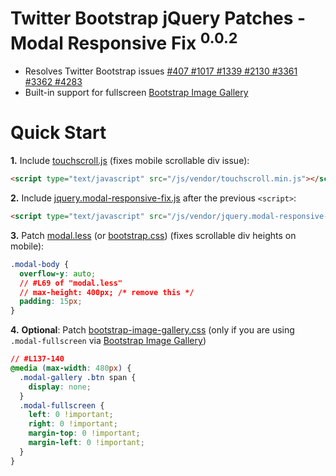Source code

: 
# Twitter Bootstrap jQuery Patches - Modal Responsive Fix <sup>0.0.2</sup>

* Resolves Twitter Bootstrap issues [#407 #1017 #1339 #2130 #3361 #3362 #4283][1]
* Built-in support for fullscreen [Bootstrap Image Gallery][2]

# Quick Start

**1.** Include [touchscroll.js][3] (fixes mobile scrollable div issue):

```html
<script type="text/javascript" src="/js/vendor/touchscroll.min.js"></script>
```

**2.** Include [jquery.modal-responsive-fix.js][4] after the previous `<script>`:

```html
<script type="text/javascript" src="/js/vendor/jquery.modal-responsive-fix.min.js"></script>
```

**3.** Patch [modal.less][5] (or [bootstrap.css][6]) (fixes scrollable div heights on mobile):

```css
.modal-body {
  overflow-y: auto;
  // #L69 of "modal.less"
  // max-height: 400px; /* remove this */
  padding: 15px;
}
```

**4.** **Optional**: Patch [bootstrap-image-gallery.css][7] (only if you are using `.modal-fullscreen` via [Bootstrap Image Gallery][2])

```css
// #L137-140
@media (max-width: 480px) {
  .modal-gallery .btn span {
    display: none;
  }
  .modal-fullscreen {
    left: 0 !important;
    right: 0 !important;
    margin-top: 0 !important;
    margin-left: 0 !important;
  }
}
```

[1]: https://github.com/twitter/bootstrap/issues/2130
[2]: https://github.com/blueimp/Bootstrap-Image-Gallery
[3]: https://raw.github.com/niftylettuce/twitter-bootstrap-jquery-plugins/master/modal-responsive-fix/touchscroll.js
[4]: https://raw.github.com/niftylettuce/twitter-bootstrap-jquery-plugins/master/modal-responsive-fix/bootstrap.jquery.modal-responsive-fix.js
[5]: https://github.com/twitter/bootstrap/blob/master/less/modals.less#L69
[6]: http://twitter.github.com/bootstrap/assets/css/bootstrap.css
[7]: https://github.com/blueimp/Bootstrap-Image-Gallery/blob/master/css/bootstrap-image-gallery.css#L137-140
__________________________________________________
**Problem details:** Write the "[2]: https://github.com/blueimp/Bootstrap-Image-Gallery" line and all later lines exactly. Stop at the end of the data.

**Task response:**
[2]: https://github.com/blueimp/Bootstrap-Image-Gallery
[3]: https://raw.github.com/niftylettuce/twitter-bootstrap-jquery-plugins/master/modal-responsive-fix/touchscroll.js
[4]: https://raw.github.com/niftylettuce/twitter-bootstrap-jquery-plugins/master/modal-responsive-fix/bootstrap.jquery.modal-responsive-fix.js
[5]: https://github.com/twitter/bootstrap/blob/master/less/modals.less#L69
[6]: http://twitter.github.com/bootstrap/assets/css/bootstrap.css
[7]: https://github.com/blueimp/Bootstrap-Image-Gallery/blob/master/css/bootstrap-image-gallery.css#L137-140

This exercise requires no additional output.